Scan the listing below and copy every line holding "yang".

• _Data provided_
- - - -
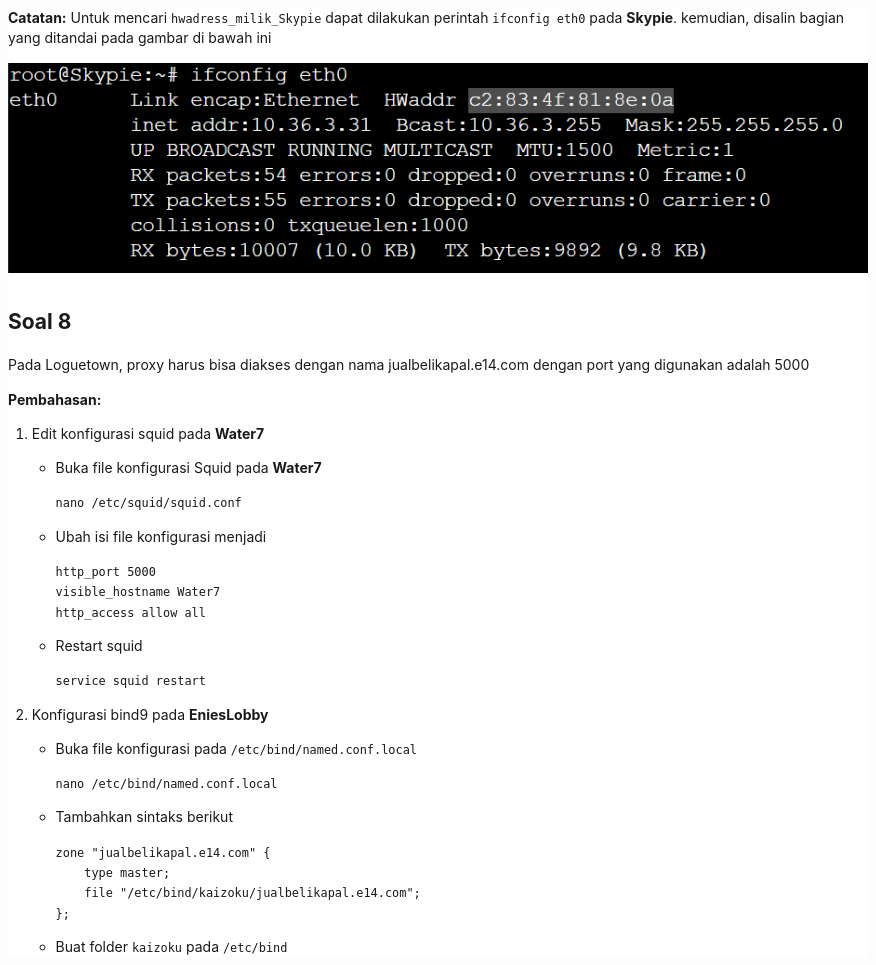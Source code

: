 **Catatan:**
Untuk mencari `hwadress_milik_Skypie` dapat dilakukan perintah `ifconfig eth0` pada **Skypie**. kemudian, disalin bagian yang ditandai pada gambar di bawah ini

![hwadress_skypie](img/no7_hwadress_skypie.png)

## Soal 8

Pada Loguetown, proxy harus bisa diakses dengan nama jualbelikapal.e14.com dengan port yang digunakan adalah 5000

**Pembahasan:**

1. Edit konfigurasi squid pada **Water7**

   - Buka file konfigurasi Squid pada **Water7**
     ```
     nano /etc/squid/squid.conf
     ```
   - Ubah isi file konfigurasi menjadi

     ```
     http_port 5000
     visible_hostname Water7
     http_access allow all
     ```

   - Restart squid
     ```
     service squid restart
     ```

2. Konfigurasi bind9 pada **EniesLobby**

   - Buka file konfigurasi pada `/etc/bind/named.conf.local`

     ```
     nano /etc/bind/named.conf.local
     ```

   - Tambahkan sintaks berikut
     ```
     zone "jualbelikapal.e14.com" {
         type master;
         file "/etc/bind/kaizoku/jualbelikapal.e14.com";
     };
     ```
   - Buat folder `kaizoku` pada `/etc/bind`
- - - -
• _Response to the task_
Untuk mencari `hwadress_milik_Skypie` dapat dilakukan perintah `ifconfig eth0` pada **Skypie**. kemudian, disalin bagian yang ditandai pada gambar di bawah ini
Pada Loguetown, proxy harus bisa diakses dengan nama jualbelikapal.e14.com dengan port yang digunakan adalah 5000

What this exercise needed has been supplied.